It’s a funny thing; electric guitarists seem to obsess over the tone of their instrument more than almost any other type of musician – yet they don’t always sound good. There are several reasons for this:

– Great guitar tone is not just down to one ingredient (e.g. a great guitar), it’s a whole chain of events starting at your fingers and ending at your speaker. It’s like cooking; change one ingredient and you may find you have to tweak the others.

– The marketplace is overcrowded and confusing. Many players know roughly what sound they want but are completely overwhelmed with choice when it comes to getting it. Some spend so much time trading gear that they never learn how to get the best out of what they already have.

– There are so many tones to recreate – especially if you’re playing covers or a range of sessions – so you need a rig that can get close to all of them whilst giving you the feel and response that allows you to play YOUR best.

– Online forums and reviews tend to make the situation worse. In the information age we are overwhelmed with opinions pointing us in several different directions at once. It’s very easy to become insecure about a rig that may actually be working very well for you; “do I need a £3000 amp?”, “is my amp hand-wired and does it matter?”, “I like diode-based distortion, is this bad?”, “I have a great pedal-board which I love but Moneybags666 says I need a stereo rack system or I’m not really playing guitar”… it’s a wonder any of us get round to playing at all! I take nothing away from stereo rack systems by the way; they are pretty much a necessity for certain genres.

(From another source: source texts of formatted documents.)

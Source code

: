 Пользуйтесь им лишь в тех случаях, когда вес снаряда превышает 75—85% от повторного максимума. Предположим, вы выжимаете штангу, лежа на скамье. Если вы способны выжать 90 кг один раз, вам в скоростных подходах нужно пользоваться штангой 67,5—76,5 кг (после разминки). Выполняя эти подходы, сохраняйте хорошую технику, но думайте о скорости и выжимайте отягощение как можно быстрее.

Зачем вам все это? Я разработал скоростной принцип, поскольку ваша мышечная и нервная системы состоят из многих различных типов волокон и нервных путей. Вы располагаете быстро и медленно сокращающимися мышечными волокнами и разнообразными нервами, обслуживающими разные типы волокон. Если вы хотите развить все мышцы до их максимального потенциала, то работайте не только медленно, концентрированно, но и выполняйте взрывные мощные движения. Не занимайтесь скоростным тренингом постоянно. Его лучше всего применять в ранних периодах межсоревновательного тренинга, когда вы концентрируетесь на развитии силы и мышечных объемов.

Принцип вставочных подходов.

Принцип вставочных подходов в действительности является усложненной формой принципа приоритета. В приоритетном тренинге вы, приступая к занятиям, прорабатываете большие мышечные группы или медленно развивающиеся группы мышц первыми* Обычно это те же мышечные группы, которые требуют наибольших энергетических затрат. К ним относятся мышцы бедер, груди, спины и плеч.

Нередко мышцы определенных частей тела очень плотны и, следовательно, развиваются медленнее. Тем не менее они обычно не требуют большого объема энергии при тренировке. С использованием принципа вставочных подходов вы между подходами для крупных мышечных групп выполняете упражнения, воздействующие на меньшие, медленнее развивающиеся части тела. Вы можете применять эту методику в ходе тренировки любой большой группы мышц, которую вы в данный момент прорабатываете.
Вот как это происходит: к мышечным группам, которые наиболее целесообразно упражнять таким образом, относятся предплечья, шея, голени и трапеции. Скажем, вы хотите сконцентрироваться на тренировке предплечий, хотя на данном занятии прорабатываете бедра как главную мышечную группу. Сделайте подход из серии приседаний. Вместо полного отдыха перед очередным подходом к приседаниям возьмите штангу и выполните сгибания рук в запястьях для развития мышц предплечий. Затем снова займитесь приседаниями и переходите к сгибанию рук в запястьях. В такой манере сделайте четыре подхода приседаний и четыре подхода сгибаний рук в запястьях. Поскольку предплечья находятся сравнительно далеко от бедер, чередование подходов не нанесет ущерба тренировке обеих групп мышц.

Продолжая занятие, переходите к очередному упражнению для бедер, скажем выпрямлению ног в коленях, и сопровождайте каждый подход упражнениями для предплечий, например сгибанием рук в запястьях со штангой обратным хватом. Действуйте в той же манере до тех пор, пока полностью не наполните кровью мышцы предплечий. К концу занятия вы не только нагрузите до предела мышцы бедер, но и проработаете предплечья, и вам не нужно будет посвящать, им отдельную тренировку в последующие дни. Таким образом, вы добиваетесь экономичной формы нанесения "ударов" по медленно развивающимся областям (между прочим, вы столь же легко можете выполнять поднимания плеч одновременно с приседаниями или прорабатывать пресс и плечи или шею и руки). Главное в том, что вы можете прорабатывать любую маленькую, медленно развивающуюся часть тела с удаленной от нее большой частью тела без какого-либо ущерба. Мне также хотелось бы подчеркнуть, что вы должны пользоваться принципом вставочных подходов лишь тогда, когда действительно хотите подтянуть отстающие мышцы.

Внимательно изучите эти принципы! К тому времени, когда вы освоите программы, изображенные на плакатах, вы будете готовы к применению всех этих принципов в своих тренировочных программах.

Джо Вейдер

The most important thing to realise about your equipment and your tone is that it is a means to an end; not the end in itself. If your rig is reliable, transportable and makes you want to play, that’s a good start. If your rig sounds good in a range of styles, you’re doing better than most. If your rig feels amazing under your fingers and responds in a way that inspires creativity, you’re ahead of the game, so don’t change it! Tweak it, by all means – we all have room for improvement and we all like to grow to accommodate new styles, but don’t let anyone tell you it’s wrong. Their needs, fingers, ears and wallet are all different from yours.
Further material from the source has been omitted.